Ya me hicieron la confirmación, cuando mi padrino el "mono" Merejo
ratificó ante la madre iglesia mi condición de cristiano contraída
en el bautismo.
Acabo de confesar lo que mis compañeros de la barra consideraron mis
pecados mortales ─que llevaba apuntados en un papelito─,
y el cura me impuso como penitencia un reguero de padrenuestros y
avemarías, supongo que por mis curiosidades sexuales.

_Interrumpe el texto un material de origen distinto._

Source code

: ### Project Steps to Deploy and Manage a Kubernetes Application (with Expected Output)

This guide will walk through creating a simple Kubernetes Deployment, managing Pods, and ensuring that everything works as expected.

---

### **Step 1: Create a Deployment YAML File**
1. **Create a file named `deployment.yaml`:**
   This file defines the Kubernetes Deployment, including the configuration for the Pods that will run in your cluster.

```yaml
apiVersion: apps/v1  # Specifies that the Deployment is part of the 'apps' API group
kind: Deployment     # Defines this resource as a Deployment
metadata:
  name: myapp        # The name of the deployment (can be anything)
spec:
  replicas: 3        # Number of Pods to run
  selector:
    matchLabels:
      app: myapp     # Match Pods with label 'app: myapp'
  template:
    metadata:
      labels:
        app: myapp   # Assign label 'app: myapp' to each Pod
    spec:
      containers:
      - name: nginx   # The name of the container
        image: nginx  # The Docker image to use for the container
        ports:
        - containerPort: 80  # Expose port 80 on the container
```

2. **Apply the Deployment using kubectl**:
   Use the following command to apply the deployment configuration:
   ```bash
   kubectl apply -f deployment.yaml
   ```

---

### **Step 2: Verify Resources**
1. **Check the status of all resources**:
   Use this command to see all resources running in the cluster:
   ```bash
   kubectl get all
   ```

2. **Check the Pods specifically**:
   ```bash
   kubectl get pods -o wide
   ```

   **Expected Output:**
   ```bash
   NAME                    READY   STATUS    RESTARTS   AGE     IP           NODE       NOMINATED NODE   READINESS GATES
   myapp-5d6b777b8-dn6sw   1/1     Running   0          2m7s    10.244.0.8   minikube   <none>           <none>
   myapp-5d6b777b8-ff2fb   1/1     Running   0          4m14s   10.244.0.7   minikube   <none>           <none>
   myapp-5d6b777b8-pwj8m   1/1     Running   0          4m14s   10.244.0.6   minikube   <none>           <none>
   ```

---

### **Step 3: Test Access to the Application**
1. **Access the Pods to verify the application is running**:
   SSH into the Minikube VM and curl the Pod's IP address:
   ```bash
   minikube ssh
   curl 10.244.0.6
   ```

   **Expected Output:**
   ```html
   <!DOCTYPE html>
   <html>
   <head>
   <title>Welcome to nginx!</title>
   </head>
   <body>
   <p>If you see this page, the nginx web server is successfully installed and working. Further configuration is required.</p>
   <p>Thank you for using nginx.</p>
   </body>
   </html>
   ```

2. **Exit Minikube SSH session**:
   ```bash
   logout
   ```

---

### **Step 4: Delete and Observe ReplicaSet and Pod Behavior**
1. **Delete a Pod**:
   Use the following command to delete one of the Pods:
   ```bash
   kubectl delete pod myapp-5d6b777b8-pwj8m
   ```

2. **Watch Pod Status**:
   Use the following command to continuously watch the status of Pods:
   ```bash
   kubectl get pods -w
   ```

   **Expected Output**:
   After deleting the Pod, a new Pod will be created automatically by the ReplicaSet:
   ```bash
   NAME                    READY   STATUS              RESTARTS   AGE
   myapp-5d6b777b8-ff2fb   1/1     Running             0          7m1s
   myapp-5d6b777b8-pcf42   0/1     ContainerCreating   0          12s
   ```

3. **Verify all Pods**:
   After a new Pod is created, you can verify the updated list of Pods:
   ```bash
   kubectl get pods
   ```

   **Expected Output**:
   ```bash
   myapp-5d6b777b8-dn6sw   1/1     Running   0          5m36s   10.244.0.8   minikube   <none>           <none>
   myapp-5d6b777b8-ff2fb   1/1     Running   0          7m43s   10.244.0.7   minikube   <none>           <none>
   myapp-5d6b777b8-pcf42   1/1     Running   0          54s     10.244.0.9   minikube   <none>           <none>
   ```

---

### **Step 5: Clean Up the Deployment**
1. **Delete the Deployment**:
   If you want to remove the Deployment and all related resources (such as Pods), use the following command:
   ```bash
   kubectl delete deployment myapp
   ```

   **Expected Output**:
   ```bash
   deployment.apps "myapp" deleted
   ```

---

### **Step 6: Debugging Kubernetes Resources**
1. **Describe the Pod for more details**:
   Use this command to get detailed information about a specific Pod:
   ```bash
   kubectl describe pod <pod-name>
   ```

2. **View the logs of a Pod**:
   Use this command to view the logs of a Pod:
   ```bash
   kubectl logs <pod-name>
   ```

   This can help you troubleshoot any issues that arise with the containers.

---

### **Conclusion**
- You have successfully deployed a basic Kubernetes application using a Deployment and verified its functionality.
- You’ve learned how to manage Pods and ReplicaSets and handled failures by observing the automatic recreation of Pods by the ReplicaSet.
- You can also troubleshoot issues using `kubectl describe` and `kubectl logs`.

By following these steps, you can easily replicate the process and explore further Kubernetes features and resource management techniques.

Todo en la
iglesia de San Nicolás.
De modo que estoy listo para recibir mañana la sagrada forma,
ingerir en la Eucaristía el cuerpo del señor Jesucristo y allí mismo
comprobar si existe o no existe.
Si existiere, con seguridad que mi espíritu alborozado me llevará un
día a experimentar como siguiente sacramento la ordenación
sacerdotal,
para andar por los continentes como un soldado de Cristo
catequizando toda clase de infieles,
o para retirarme del mundo a vivir como los hombres ebrios de Dios
sobre una columna.
Si me fallare en el cuerpo la sensación divina, y compruebo que Dios
existe menos que yo, de ninguna manera me embocaré por el
matrimonio,
pues ningún ser se
puede ceder de manera exclusiva a otro a perpetuidad, en un mundo
donde nada es para siempre y donde tan sólo es real la apariencia.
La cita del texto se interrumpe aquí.